**What is expected**
Copy each line of the entries that contains the word "Windows".

◇ ◇ ◇ ◇ ◇ ◇ ◇

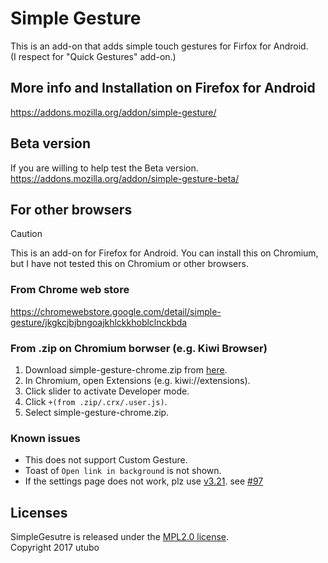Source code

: # Simple Gesture
This is an add-on that adds simple touch gestures for Firfox for Android.  
(I respect for "Quick Gestures" add-on.)

## More info and Installation on Firefox for Android
https://addons.mozilla.org/addon/simple-gesture/

## Beta version
If you are willing to help test the Beta version.  
https://addons.mozilla.org/addon/simple-gesture-beta/

## For other browsers
> [!CAUTION]
> This is an add-on for Firefox for Android.
> You can install this on Chromium, but I have not tested this on Chromium or other browsers.
 
### From Chrome web store
https://chromewebstore.google.com/detail/simple-gesture/jkgkcjbjbngoajkhlckkhoblclnckbda

### From .zip on Chromium borwser (e.g. Kiwi Browser)

1. Download simple-gesture-chrome.zip from [here](https://github.com/utubo/firefox-simple_gesture/releases/latest).
2. In Chromium, open Extensions (e.g. kiwi://extensions).
3. Click slider to activate Developer mode.
4. Click `+(from .zip/.crx/.user.js)`.
5. Select simple-gesture-chrome.zip.

### Known issues
- This does not support Custom Gesture.
- Toast of `Open link in background` is not shown.
- If the settings page does not work, plz use [v3.21](https://github.com/utubo/firefox-simple_gesture/releases/tag/v3.21). see [#97](https://github.com/utubo/firefox-simple_gesture/issues/97)

## Licenses
SimpleGesutre is released under the [MPL2.0 license](http://www.mozilla.org/MPL/2.0/).  
Copyright 2017 utubo  

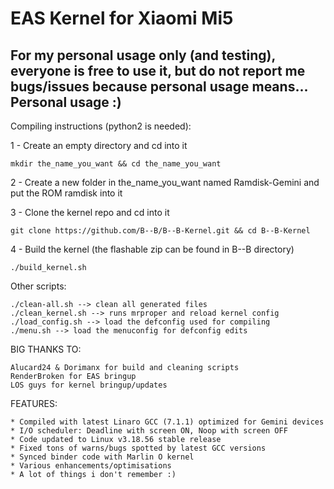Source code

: EAS Kernel for Xiaomi Mi5
===========

For my personal usage only (and testing), everyone is free to use it, but do not report me bugs/issues because personal usage means... Personal usage :)
-----------

Compiling instructions (python2 is needed):

1 - Create an empty directory and cd into it

    mkdir the_name_you_want && cd the_name_you_want

2 - Create a new folder in the_name_you_want named Ramdisk-Gemini and put the ROM ramdisk into it

3 - Clone the kernel repo and cd into it

    git clone https://github.com/B--B/B--B-Kernel.git && cd B--B-Kernel

4 - Build the kernel (the flashable zip can be found in B--B directory)

    ./build_kernel.sh


Other scripts:

    ./clean-all.sh --> clean all generated files
    ./clean_kernel.sh --> runs mrproper and reload kernel config
    ./load_config.sh --> load the defconfig used for compiling
    ./menu.sh --> load the menuconfig for defconfig edits

BIG THANKS TO:

    Alucard24 & Dorimanx for build and cleaning scripts
    RenderBroken for EAS bringup
    LOS guys for kernel bringup/updates

FEATURES:

    * Compiled with latest Linaro GCC (7.1.1) optimized for Gemini devices
    * I/O scheduler: Deadline with screen ON, Noop with screen OFF
    * Code updated to Linux v3.18.56 stable release
    * Fixed tons of warns/bugs spotted by latest GCC versions
    * Synced binder code with Marlin O kernel
    * Various enhancements/optimisations
    * A lot of things i don't remember :)
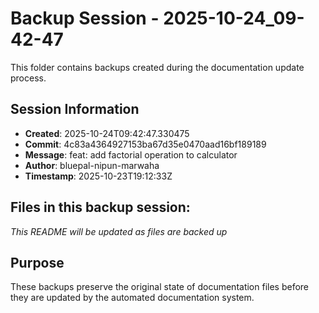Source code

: # Backup Session - 2025-10-24_09-42-47

This folder contains backups created during the documentation update process.

## Session Information
- **Created**: 2025-10-24T09:42:47.330475
- **Commit**: 4c83a4364927153ba67d35e0470aad16bf189189
- **Message**: feat: add factorial operation to calculator
- **Author**: bluepal-nipun-marwaha
- **Timestamp**: 2025-10-23T19:12:33Z

## Files in this backup session:
*This README will be updated as files are backed up*

## Purpose
These backups preserve the original state of documentation files before they are updated by the automated documentation system.
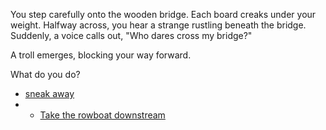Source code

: You step carefully onto the wooden bridge. Each board creaks under your weight. Halfway across, you hear a strange rustling beneath the bridge. Suddenly, a voice calls out, "Who dares cross my bridge?"

A troll emerges, blocking your way forward.

What do you do?

- [sneak away](sneak_around.md)
- - [Take the rowboat downstream](rowboat.md)


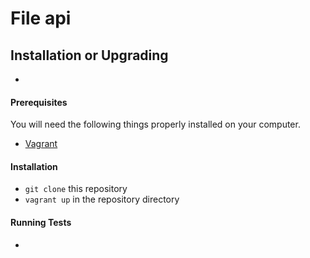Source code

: # File api

## Installation or Upgrading

*

#### Prerequisites

You will need the following things properly installed on your computer.

* [Vagrant](https://www.vagrantup.com/)

#### Installation

* `git clone` this repository
* `vagrant up` in the repository directory

#### Running Tests

*
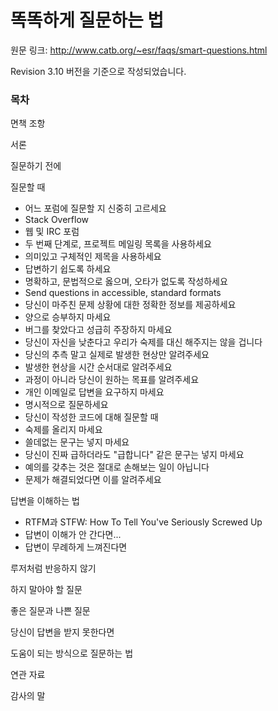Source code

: # 똑똑하게 질문하는 법

원문 링크: http://www.catb.org/~esr/faqs/smart-questions.html

Revision 3.10 버전을 기준으로 작성되었습니다.

### 목차

면책 조항

서론

질문하기 전에

질문할 때

* 어느 포럼에 질문할 지 신중히 고르세요
* Stack Overflow
* 웹 및 IRC 포럼
* 두 번째 단계로, 프로젝트 메일링 목록을 사용하세요
* 의미있고 구체적인 제목을 사용하세요
* 답변하기 쉽도록 하세요
* 명확하고, 문법적으로 옳으며, 오타가 없도록 작성하세요
* Send questions in accessible, standard formats
* 당신이 마주친 문제 상황에 대한 정확한 정보를 제공하세요
* 양으로 승부하지 마세요
* 버그를 찾았다고 성급히 주장하지 마세요
* 당신이 자신을 낮춘다고 우리가 숙제를 대신 해주지는 않을 겁니다
* 당신의 추측 말고 실제로 발생한 현상만 알려주세요
* 발생한 현상을 시간 순서대로 알려주세요
* 과정이 아니라 당신이 원하는 목표를 알려주세요
* 개인 이메일로 답변을 요구하지 마세요
* 명시적으로 질문하세요
* 당신이 작성한 코드에 대해 질문할 때
* 숙제를 올리지 마세요
* 쓸데없는 문구는 넣지 마세요
* 당신이 진짜 급하더라도 "급합니다" 같은 문구는 넣지 마세요
* 예의를 갖추는 것은 절대로 손해보는 일이 아닙니다
* 문제가 해결되었다면 이를 알려주세요

답변을 이해하는 법

* RTFM과 STFW: How To Tell You've Seriously Screwed Up
* 답변이 이해가 안 간다면...
* 답변이 무례하게 느껴진다면

루저처럼 반응하지 않기

하지 말아야 할 질문

좋은 질문과 나쁜 질문

당신이 답변을 받지 못한다면

도움이 되는 방식으로 질문하는 법

연관 자료

감사의 말
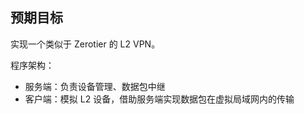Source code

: ## 预期目标

实现一个类似于 Zerotier 的 L2 VPN。

程序架构：
- 服务端：负责设备管理、数据包中继
- 客户端：模拟 L2 设备，借助服务端实现数据包在虚拟局域网内的传输


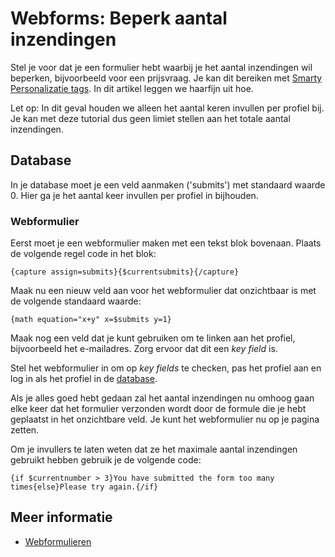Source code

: # Webforms: Beperk aantal inzendingen

Stel je voor dat je een formulier hebt waarbij je het aantal inzendingen 
wil beperken, bijvoorbeeld voor een prijsvraag. Je kan dit bereiken met 
[Smarty Personalizatie tags](./personalization). In dit artikel leggen 
we haarfijn uit hoe.

Let op: In dit geval houden we alleen het aantal keren invullen per profiel 
bij. Je kan met deze tutorial dus geen limiet stellen aan het totale aantal 
inzendingen.

## Database

In je database moet je een veld aanmaken ('submits') met standaard waarde 
0. Hier ga je het aantal keer invullen per profiel in bijhouden.

### Webformulier

Eerst moet je een webformulier maken met een tekst blok bovenaan. Plaats 
de volgende regel code in het blok:

`{capture assign=submits}{$currentsubmits}{/capture}`

Maak nu een nieuw veld aan voor het webformulier dat onzichtbaar is met 
de volgende standaard waarde:

`{math equation="x+y" x=$submits y=1}`

Maak nog een veld dat je kunt gebruiken om te linken aan het profiel, 
bijvoorbeeld het e-mailadres. Zorg ervoor dat dit een *key field* is. 

Stel het webformulier in om op *key fields* te checken, pas het profiel 
aan en log in als het profiel in de [database](./database-introduction).

Als je alles goed hebt gedaan zal het aantal inzendingen nu omhoog gaan 
elke keer dat het formulier verzonden wordt door de formule die je hebt 
geplaatst in het onzichtbare veld. Je kunt het webformulier nu op je 
pagina zetten.

Om je invullers te laten weten dat ze het maximale aantal inzendingen 
gebruikt hebben gebruik je de volgende code:

`{if $currentnumber > 3}You have submitted the form too many times{else}Please try again.{/if}`

## Meer informatie

* [Webformulieren](./webforms)
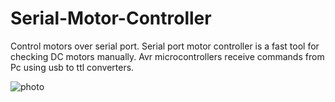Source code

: # Serial-Motor-Controller
Control motors over serial port. Serial port motor controller is a fast tool for checking DC motors manually. Avr microcontrollers receive commands from Pc using usb to ttl converters.


![photo](https://user-images.githubusercontent.com/14304452/44938178-1fe6f580-ad32-11e8-9840-192c2c37ae35.PNG)
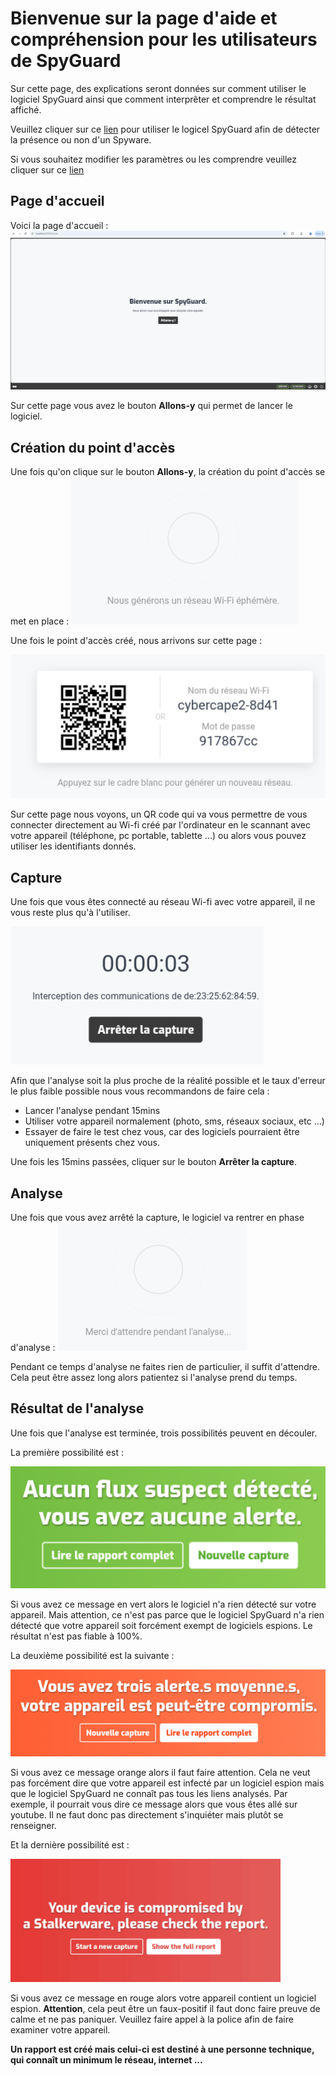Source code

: # Bienvenue sur la page d'aide et compréhension pour les utilisateurs de SpyGuard

Sur cette page, des explications seront données sur comment utiliser le logiciel SpyGuard ainsi que comment interprêter et comprendre le résultat affiché.

Veuillez cliquer sur ce <a href="https://localhost:8000" target="_blank">lien</a> pour utiliser le logicel SpyGuard afin de détecter la présence ou non d'un Spyware.

Si vous souhaitez modifier les paramètres ou les comprendre veuillez cliquer sur ce <a href="https://zeckkk7.github.io/aide_spyguard" target="_blank">lien</a>


## Page d'accueil

Voici la page d'accueil : ![image_home](images/pagehome.png)


Sur cette page vous avez le bouton **Allons-y** qui permet de lancer le logiciel.


## Création du point d'accès

Une fois qu'on clique sur le bouton **Allons-y**, la création du point d'accès se met en place : ![image_ap](images/creationap.png)



Une fois le point d'accès créé, nous arrivons sur cette page : 

![image_ap](images/ap.png)


Sur cette page nous voyons, un QR code qui va vous permettre de vous connecter directement au Wi-fi créé par l'ordinateur en le scannant avec votre appareil (téléphone, pc portable, tablette ...) ou alors vous pouvez utiliser les identifiants donnés.


## Capture

Une fois que vous êtes connecté au réseau Wi-fi avec votre appareil, il ne vous reste plus qu'à l'utiliser. 

![image_capture](images/capture.png)

Afin que l'analyse soit la plus proche de la réalité possible et le taux d'erreur le plus faible possible nous vous recommandons de faire cela :
- Lancer l'analyse pendant 15mins
- Utiliser votre appareil normalement (photo, sms, réseaux sociaux, etc ...)
- Essayer de faire le test chez vous, car des logiciels pourraient être uniquement présents chez vous.


Une fois les 15mins passées, cliquer sur le bouton **Arrêter la capture**.

## Analyse

Une fois que vous avez arrêté la capture, le logiciel va rentrer en phase d'analyse : 
![image_ana](images/analyse.png)

Pendant ce temps d'analyse ne faites rien de particulier, il suffit d'attendre. Cela peut être assez long alors patientez si l'analyse prend du temps.


## Résultat de l'analyse

Une fois que l'analyse est terminée, trois possibilités peuvent en découler. 


La première possibilité est : 

![image_vert](images/rien.png)

Si vous avez ce message en vert alors le logiciel n'a rien détecté sur votre appareil. Mais attention, ce n'est pas parce que le logiciel SpyGuard n'a rien détecté que votre appareil soit forcément exempt de logiciels espions.
Le résultat n'est pas fiable à 100%. 


La deuxième possibilité est la suivante : 

![image_orange](images/peutetre.png)


Si vous avez ce message orange alors il faut faire attention. Cela ne veut pas forcément dire que votre appareil est infecté par un logiciel espion mais que le logiciel SpyGuard ne connaît pas tous les liens analysés. Par exemple, il pourrait vous dire ce message alors que vous êtes allé sur youtube. Il ne faut donc pas directement s'inquiéter mais plutôt se renseigner.


Et la dernière possibilité est : 

![image_rouge](images/spyware.png)

Si vous avez ce message en rouge alors votre appareil contient un logiciel espion. **Attention**, cela peut être un faux-positif il faut donc faire preuve de calme et ne pas paniquer. Veuillez faire appel à la police afin de faire examiner votre appareil.

**Un rapport est créé mais celui-ci est destiné à une personne technique, qui connaît un minimum le réseau, internet ...**
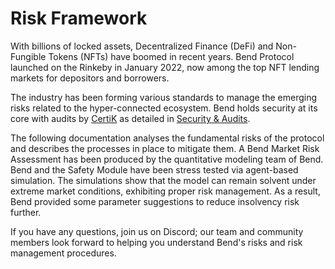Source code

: # Risk Framework

With billions of locked assets, Decentralized Finance (DeFi) and Non-Fungible Tokens (NFTs) have boomed in recent years. Bend Protocol launched on the Rinkeby in January 2022, now among the top NFT lending markets for depositors and borrowers.&#x20;

The industry has been forming various standards to manage the emerging risks related to the hyper-connected ecosystem. Bend holds security at its core with audits by [CertiK](https://www.certik.com/projects/bend-dao) as detailed in [Security & Audits](security-and-audits.md).&#x20;

The following documentation analyses the fundamental risks of the protocol and describes the processes in place to mitigate them. A Bend Market Risk Assessment has been produced by the quantitative modeling team of Bend. Bend and the Safety Module have been stress tested via agent-based simulation. The simulations show that the model can remain solvent under extreme market conditions, exhibiting proper risk management. As a result, Bend provided some parameter suggestions to reduce insolvency risk further.

If you have any questions, join us on Discord; our team and community members look forward to helping you understand Bend's risks and risk management procedures.
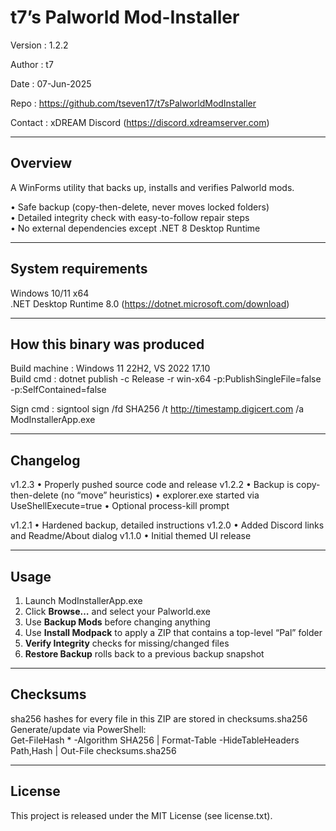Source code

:t7’s Palworld Mod-Installer
===========================
Version    : 1.2.2

Author     : t7

Date       : 07-Jun-2025

Repo       : https://github.com/tseven17/t7sPalworldModInstaller

Contact    : xDREAM Discord  (https://discord.xdreamserver.com)

--------------------------------------------------------------------------------
Overview
--------------------------------------------------------------------------------
A WinForms utility that backs up, installs and verifies Palworld mods.

• Safe backup (copy-then-delete, never moves locked folders)  
• Detailed integrity check with easy-to-follow repair steps  
• No external dependencies except .NET 8 Desktop Runtime

--------------------------------------------------------------------------------
System requirements
--------------------------------------------------------------------------------
Windows 10/11 x64  
.NET Desktop Runtime 8.0  (https://dotnet.microsoft.com/download)

--------------------------------------------------------------------------------
How this binary was produced
--------------------------------------------------------------------------------
Build machine : Windows 11 22H2, VS 2022 17.10  
Build cmd     : dotnet publish -c Release -r win-x64 -p:PublishSingleFile=false -p:SelfContained=false

Sign cmd      : signtool sign /fd SHA256 /t http://timestamp.digicert.com /a ModInstallerApp.exe

--------------------------------------------------------------------------------
Changelog
--------------------------------------------------------------------------------
v1.2.3 • Properly pushed source code and release
v1.2.2 • Backup is copy-then-delete (no “move” heuristics)
       • explorer.exe started via UseShellExecute=true
       • Optional process-kill prompt

v1.2.1 • Hardened backup, detailed instructions
v1.2.0 • Added Discord links and Readme/About dialog
v1.1.0 • Initial themed UI release

--------------------------------------------------------------------------------
Usage
--------------------------------------------------------------------------------
1. Launch ModInstallerApp.exe
2. Click **Browse…** and select your Palworld.exe
3. Use **Backup Mods** before changing anything
4. Use **Install Modpack** to apply a ZIP that contains a top-level “Pal” folder
5. **Verify Integrity** checks for missing/changed files
6. **Restore Backup** rolls back to a previous backup snapshot

--------------------------------------------------------------------------------
Checksums
--------------------------------------------------------------------------------
sha256 hashes for every file in this ZIP are stored in checksums.sha256  
Generate/update via PowerShell:  
  Get-FileHash * -Algorithm SHA256 | Format-Table -HideTableHeaders Path,Hash | Out-File checksums.sha256

--------------------------------------------------------------------------------
License
--------------------------------------------------------------------------------
This project is released under the MIT License (see license.txt).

◇ ◇ ◇ ◇ ◇ ◇ ◇

**Exercise response**
Windows 10/11 x64  
Build machine : Windows 11 22H2, VS 2022 17.10  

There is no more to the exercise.